Why does Jesse feel that he has to be “the fastest kid in the fifth grade”? How does he prepare for this goal?
If we look in Chapter 1, we see several reasons for Jess's intense desire to be the fastest runner in the fifth grade:
1. Since there's not a lot of playground equipment and the older kids in sixth grade and above tend to grab it first, running is THE thing among the younger kids. It's major, and Jess wants to be a part of it.
2. When he won one race the previous year, it gave him a taste for winning. People talked about him all day, and for once he was known as someone who had bested the others--someone who was a winner, not just a shy kid who draws a lot.
3. He's excited to think that the younger kids at school, and his sisters, and his father will all be proud of him. Jess fantasizes about how those younger students will look up to him once he's known as the fastest kid in the fifth grade.
He thinks he can make this goal happen because of two things: his long legs, and his grit.

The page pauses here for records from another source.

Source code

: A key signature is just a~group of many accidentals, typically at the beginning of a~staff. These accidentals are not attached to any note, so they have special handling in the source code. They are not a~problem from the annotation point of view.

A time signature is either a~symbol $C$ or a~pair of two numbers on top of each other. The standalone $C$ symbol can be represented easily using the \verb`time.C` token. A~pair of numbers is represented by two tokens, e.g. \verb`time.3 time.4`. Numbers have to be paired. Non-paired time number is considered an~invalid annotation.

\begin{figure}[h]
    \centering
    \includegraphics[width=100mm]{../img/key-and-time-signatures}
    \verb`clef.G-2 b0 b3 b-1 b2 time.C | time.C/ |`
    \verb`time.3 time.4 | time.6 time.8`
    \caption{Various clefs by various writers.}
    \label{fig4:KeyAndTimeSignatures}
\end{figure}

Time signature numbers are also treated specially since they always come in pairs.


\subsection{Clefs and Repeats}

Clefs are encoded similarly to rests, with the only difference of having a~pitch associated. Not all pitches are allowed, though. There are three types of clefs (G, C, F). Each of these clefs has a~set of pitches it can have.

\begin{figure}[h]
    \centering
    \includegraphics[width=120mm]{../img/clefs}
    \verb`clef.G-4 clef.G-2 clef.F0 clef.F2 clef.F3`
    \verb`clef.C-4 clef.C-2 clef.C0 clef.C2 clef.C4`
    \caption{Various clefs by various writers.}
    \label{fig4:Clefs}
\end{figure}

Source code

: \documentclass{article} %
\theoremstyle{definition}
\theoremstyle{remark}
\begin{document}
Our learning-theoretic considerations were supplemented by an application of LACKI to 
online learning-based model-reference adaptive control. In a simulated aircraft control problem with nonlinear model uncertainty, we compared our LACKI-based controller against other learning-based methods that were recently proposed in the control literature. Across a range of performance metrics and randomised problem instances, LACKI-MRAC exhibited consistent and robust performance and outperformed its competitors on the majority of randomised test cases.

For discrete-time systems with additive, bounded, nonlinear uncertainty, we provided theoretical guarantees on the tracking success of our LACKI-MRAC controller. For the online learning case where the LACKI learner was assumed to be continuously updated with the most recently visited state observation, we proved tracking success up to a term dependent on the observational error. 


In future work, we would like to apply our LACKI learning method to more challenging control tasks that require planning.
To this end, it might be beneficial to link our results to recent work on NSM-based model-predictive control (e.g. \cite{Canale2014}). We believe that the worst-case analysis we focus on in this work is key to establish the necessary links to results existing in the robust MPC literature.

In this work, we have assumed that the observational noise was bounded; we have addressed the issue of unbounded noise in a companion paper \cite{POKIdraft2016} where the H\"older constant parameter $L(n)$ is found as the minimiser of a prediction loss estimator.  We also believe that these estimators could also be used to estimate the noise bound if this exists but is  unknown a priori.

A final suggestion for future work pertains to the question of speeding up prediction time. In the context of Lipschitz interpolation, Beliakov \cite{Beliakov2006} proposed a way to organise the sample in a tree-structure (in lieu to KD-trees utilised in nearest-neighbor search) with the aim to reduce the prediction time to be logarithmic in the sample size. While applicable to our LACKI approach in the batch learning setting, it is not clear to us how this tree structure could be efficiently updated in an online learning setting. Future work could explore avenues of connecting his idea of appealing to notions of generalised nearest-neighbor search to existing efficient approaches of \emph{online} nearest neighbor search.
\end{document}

We see evidence of that grit as Chapter 1 continues: to work toward this goal of being the fastest in his grade, Jess gets up early every single morning throughout the summer before fifth grade and practices running. He sneaks out of the house while everyone else is sleeping, crouches down, and takes off with a bang, running as fast and hard as he possibly can, until he's soaked in sweat...even though he knows he'll also have to do his chores in the hot sun later on. And even when his body seems to be telling him to quit, he keeps going. That's grit!